Solicitor General Elizabeth Prelogar urged the court to address the issue, highlighting the wave of similar bans nationwide that prevent transgender adolescents from obtaining necessary medical care.

Previously, a federal judge blocked Tennessee’s ban on puberty blockers and hormone therapy but upheld the ban on surgeries, citing lack of standing. The Cincinnati-based 6th U.S. Circuit Court of Appeals later ruled in favor of the states, with Judge Jeffrey Sutton noting the evolving nature of gender dysphoria treatments and the role of elected officials in deciding such matters.

The plaintiffs then appealed to the Supreme Court. Historically, the court has largely avoided disputes involving transgender students, including cases about bathroom usage and participation in sports.

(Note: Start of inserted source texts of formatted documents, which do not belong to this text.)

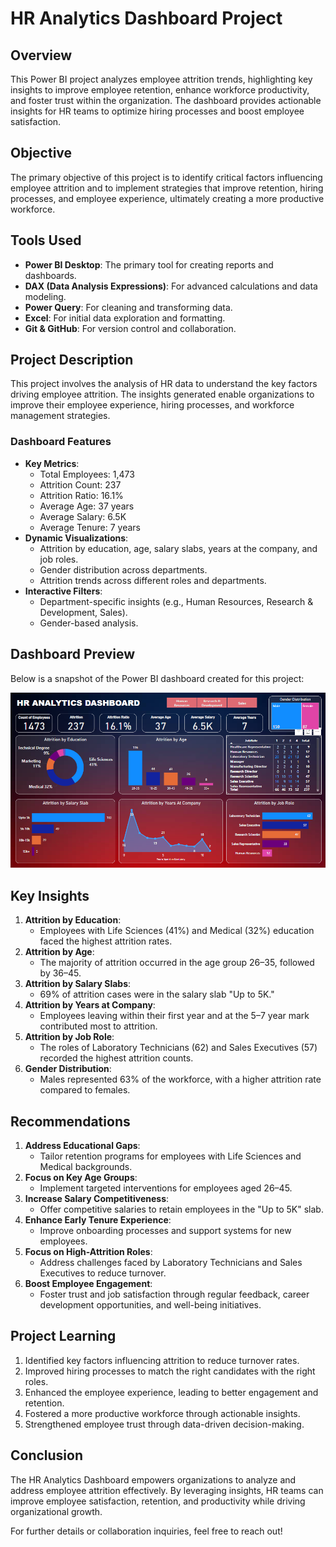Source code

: # HR Analytics Dashboard Project  

## Overview  
This Power BI project analyzes employee attrition trends, highlighting key insights to improve employee retention, enhance workforce productivity, and foster trust within the organization. The dashboard provides actionable insights for HR teams to optimize hiring processes and boost employee satisfaction.  

## Objective  
The primary objective of this project is to identify critical factors influencing employee attrition and to implement strategies that improve retention, hiring processes, and employee experience, ultimately creating a more productive workforce.  

## Tools Used  
- **Power BI Desktop**: The primary tool for creating reports and dashboards.  
- **DAX (Data Analysis Expressions)**: For advanced calculations and data modeling.  
- **Power Query**: For cleaning and transforming data.  
- **Excel**: For initial data exploration and formatting.
- **Git & GitHub**: For version control and collaboration.

## Project Description  
This project involves the analysis of HR data to understand the key factors driving employee attrition. The insights generated enable organizations to improve their employee experience, hiring processes, and workforce management strategies.  

### Dashboard Features  
- **Key Metrics**:  
  - Total Employees: 1,473  
  - Attrition Count: 237  
  - Attrition Ratio: 16.1%  
  - Average Age: 37 years  
  - Average Salary: 6.5K  
  - Average Tenure: 7 years  
- **Dynamic Visualizations**:  
  - Attrition by education, age, salary slabs, years at the company, and job roles.  
  - Gender distribution across departments.  
  - Attrition trends across different roles and departments.  
- **Interactive Filters**:  
  - Department-specific insights (e.g., Human Resources, Research & Development, Sales).  
  - Gender-based analysis.  

## Dashboard Preview  
Below is a snapshot of the Power BI dashboard created for this project:  

![HR Analytics Dashboard](https://github.com/amitkr209/Tableau_and_Power_BI_Projects/blob/main/Power%20BI%20Projects/HR%20Analytics%20Dashboard/images/dashboard.png) 

## Key Insights  
1. **Attrition by Education**:  
   - Employees with Life Sciences (41%) and Medical (32%) education faced the highest attrition rates.  
2. **Attrition by Age**:  
   - The majority of attrition occurred in the age group 26–35, followed by 36–45.  
3. **Attrition by Salary Slabs**:  
   - 69% of attrition cases were in the salary slab "Up to 5K."  
4. **Attrition by Years at Company**:  
   - Employees leaving within their first year and at the 5–7 year mark contributed most to attrition.  
5. **Attrition by Job Role**:  
   - The roles of Laboratory Technicians (62) and Sales Executives (57) recorded the highest attrition counts.  
6. **Gender Distribution**:  
   - Males represented 63% of the workforce, with a higher attrition rate compared to females.  

## Recommendations  
1. **Address Educational Gaps**:  
   - Tailor retention programs for employees with Life Sciences and Medical backgrounds.  
2. **Focus on Key Age Groups**:  
   - Implement targeted interventions for employees aged 26–45.  
3. **Increase Salary Competitiveness**:  
   - Offer competitive salaries to retain employees in the "Up to 5K" slab.  
4. **Enhance Early Tenure Experience**:  
   - Improve onboarding processes and support systems for new employees.  
5. **Focus on High-Attrition Roles**:  
   - Address challenges faced by Laboratory Technicians and Sales Executives to reduce turnover.  
6. **Boost Employee Engagement**:  
   - Foster trust and job satisfaction through regular feedback, career development opportunities, and well-being initiatives.  

## Project Learning  
1. Identified key factors influencing attrition to reduce turnover rates.  
2. Improved hiring processes to match the right candidates with the right roles.  
3. Enhanced the employee experience, leading to better engagement and retention.  
4. Fostered a more productive workforce through actionable insights.  
5. Strengthened employee trust through data-driven decision-making.  

## Conclusion  
The HR Analytics Dashboard empowers organizations to analyze and address employee attrition effectively. By leveraging insights, HR teams can improve employee satisfaction, retention, and productivity while driving organizational growth.  

For further details or collaboration inquiries, feel free to reach out!  
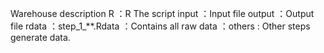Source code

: Warehouse description
R ：R The script
input ：Input file
output ：Output file
rdata  ：step_1_**.Rdata ：Contains all raw data
       ：others : Other steps generate data.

In 2020, the court made a landmark decision by ruling that federal laws prohibiting sex discrimination in employment also protect transgender and gay individuals, a decision authored by conservative Justice Neil Gorsuch that surprised many.

As the Supreme Court prepares to hear this significant case, its decision will likely have a profound impact on the rights and healthcare of transgender minors across the United States.